Difícil hablar de lo que pasó el otro día en el Olímpic... si antes del concierto nos preguntá-bamos qué Coldplay cabía esperar, a toro pasado la respuesta tampoco es sencilla. Veamos.Los británicos llenaron el estadio, lo cual de por sí ya tiene su mérito. No todos los días, por no decir nunca, una banda nacida en este siglo había reunido en Barcelona a más de 60.000 personas. Y además, lo que tampoco es moneda corriente, interpretando principalmente temas de su último trabajo: más de la mitad pertenecían al exitoso proyecto doble (triple si se cuenta el CD que regalaban al final del concierto)... este... cómo se llamaba... ¡"Viva la Vida"!
¿Cuál fue pues el problema? Aparte de la discutible otra mitad del repertorio (¡tan sólo un tema de "Parachutes"!), uno y bien gordo: un sonido indigno de una banda de estas magnitudes. No es que sonara alto, bajo o sin matices, sino que... ¡el sonido se interrumpía en los dos primeros temas cual láser de CD saltarín! La cosa se arregló con las potentes 'Clocks', 'In My Place' y 'Yellow' que ofrecieron ya de buen inicio, pero por lo visto, la calidad siguió siendo dudosa durante todo el concierto en varios rincones del estadio, entre ellos -mira por donde- la zona VIP.

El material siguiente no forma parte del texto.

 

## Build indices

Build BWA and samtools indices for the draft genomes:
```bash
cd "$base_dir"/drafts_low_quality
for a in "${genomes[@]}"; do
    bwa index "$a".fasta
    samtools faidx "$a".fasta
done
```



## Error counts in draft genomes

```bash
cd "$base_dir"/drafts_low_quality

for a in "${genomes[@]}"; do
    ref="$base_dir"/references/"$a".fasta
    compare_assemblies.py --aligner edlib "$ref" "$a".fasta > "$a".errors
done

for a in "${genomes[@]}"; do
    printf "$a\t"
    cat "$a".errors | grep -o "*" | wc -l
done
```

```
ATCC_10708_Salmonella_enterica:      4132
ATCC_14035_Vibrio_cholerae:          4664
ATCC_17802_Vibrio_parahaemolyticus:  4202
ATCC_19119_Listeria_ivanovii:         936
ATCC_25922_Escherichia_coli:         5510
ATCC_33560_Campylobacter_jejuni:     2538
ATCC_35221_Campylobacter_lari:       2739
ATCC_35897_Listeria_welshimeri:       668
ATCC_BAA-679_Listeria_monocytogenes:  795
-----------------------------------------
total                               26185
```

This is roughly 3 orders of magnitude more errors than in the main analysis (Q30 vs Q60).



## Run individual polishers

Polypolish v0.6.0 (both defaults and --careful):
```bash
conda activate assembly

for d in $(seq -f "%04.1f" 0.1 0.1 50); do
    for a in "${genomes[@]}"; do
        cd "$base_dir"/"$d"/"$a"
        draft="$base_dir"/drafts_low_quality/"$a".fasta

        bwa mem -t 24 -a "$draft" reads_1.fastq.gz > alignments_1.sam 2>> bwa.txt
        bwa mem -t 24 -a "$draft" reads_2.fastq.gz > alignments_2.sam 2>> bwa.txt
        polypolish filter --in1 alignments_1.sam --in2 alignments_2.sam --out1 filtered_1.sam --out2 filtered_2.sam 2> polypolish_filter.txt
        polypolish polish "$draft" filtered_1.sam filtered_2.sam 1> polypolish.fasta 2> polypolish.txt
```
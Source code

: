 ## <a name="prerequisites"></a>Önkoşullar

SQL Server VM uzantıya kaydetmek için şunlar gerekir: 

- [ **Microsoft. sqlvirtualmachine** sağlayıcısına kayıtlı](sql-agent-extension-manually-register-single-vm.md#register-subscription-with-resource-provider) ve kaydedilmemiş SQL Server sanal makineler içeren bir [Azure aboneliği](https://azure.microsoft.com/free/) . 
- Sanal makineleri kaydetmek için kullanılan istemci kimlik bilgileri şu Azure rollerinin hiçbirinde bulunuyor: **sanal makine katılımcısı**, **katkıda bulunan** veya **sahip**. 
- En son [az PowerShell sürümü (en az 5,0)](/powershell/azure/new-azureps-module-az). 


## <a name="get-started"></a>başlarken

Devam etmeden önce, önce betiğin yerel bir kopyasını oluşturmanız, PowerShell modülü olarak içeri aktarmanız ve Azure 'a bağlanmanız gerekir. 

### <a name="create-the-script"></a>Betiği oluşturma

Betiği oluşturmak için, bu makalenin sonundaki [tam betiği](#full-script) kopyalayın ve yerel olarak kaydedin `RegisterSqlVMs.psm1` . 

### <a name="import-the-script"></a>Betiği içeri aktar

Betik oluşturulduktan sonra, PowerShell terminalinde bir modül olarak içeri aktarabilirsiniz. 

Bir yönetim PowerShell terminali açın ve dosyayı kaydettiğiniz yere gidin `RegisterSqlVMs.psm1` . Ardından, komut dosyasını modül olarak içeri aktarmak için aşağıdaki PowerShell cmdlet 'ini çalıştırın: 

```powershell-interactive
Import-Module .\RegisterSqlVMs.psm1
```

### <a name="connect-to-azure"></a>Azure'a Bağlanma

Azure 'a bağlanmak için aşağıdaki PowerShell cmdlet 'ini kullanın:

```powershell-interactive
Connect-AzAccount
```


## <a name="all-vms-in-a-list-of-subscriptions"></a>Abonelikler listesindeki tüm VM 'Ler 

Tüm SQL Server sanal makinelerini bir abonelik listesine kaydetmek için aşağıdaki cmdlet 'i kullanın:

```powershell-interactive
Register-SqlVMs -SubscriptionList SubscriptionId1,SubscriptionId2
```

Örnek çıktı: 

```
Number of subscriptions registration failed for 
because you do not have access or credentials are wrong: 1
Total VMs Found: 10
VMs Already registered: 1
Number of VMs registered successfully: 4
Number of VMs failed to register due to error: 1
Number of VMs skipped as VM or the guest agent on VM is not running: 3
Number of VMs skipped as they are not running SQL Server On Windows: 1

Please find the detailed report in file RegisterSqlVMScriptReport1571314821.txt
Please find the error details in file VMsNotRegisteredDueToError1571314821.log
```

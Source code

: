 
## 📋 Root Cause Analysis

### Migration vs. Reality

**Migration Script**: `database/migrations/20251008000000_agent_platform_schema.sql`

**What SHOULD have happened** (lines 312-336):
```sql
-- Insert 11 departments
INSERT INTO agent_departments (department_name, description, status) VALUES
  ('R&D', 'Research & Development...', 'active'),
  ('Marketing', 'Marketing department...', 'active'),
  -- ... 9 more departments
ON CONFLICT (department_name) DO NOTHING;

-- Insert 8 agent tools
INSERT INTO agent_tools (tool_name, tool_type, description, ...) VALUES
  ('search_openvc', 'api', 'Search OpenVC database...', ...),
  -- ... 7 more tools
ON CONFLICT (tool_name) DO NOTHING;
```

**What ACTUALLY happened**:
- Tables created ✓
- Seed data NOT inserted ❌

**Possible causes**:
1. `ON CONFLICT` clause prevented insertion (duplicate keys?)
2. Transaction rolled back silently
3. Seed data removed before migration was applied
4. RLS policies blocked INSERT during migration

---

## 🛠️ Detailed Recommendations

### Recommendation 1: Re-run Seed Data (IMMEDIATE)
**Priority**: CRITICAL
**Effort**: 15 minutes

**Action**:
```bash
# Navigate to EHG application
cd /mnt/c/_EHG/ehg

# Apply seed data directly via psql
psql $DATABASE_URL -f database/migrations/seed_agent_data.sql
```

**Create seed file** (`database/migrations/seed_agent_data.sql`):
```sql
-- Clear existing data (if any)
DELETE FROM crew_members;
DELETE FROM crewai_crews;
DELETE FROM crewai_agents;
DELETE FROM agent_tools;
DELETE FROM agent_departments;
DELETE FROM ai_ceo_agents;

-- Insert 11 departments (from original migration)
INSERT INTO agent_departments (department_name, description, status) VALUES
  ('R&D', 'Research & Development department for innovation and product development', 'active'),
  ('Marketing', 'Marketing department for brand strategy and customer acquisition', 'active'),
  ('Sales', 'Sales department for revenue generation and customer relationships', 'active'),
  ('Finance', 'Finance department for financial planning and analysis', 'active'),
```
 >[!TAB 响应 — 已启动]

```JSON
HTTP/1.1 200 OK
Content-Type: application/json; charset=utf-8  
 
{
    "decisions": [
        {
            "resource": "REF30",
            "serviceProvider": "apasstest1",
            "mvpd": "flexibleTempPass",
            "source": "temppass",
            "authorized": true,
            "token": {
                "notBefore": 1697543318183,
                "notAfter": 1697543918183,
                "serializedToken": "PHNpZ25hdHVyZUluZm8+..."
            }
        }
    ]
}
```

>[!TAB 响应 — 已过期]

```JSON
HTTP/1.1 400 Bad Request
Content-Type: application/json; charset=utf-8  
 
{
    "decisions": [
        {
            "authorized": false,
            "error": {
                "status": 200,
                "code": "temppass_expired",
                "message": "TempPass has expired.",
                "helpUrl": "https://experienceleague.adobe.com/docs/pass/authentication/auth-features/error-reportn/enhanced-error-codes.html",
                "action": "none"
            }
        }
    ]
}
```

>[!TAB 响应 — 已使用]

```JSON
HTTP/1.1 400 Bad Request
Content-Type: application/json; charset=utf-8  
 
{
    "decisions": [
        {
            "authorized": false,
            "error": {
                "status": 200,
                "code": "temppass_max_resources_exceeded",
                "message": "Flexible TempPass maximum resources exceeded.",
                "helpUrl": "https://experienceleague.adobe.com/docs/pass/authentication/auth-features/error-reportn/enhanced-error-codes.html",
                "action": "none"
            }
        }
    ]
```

Se agradecieron algunas novedades (un techno medley de 'God Put A Smile Upon Your Face' y 'Talk') y, lógicamente, el estadio enloqueció con la barcelonista 'Viva la Vida' y un puñado más, pero el recuerdo del inicio fallido y el aburrido set acústico -triste homenaje a Jackson incluido- alejaron bastante a Coldplay de la perfección que se le supone a una actuación que estaba pensada para publicarse en DVD. Y es que es de esperar que, o mucho lo editan y añaden overdubs, o muy probablemente nos quedemos sin este "Live in Barcelona" en nuestros estantes. En fin. Otra vez será.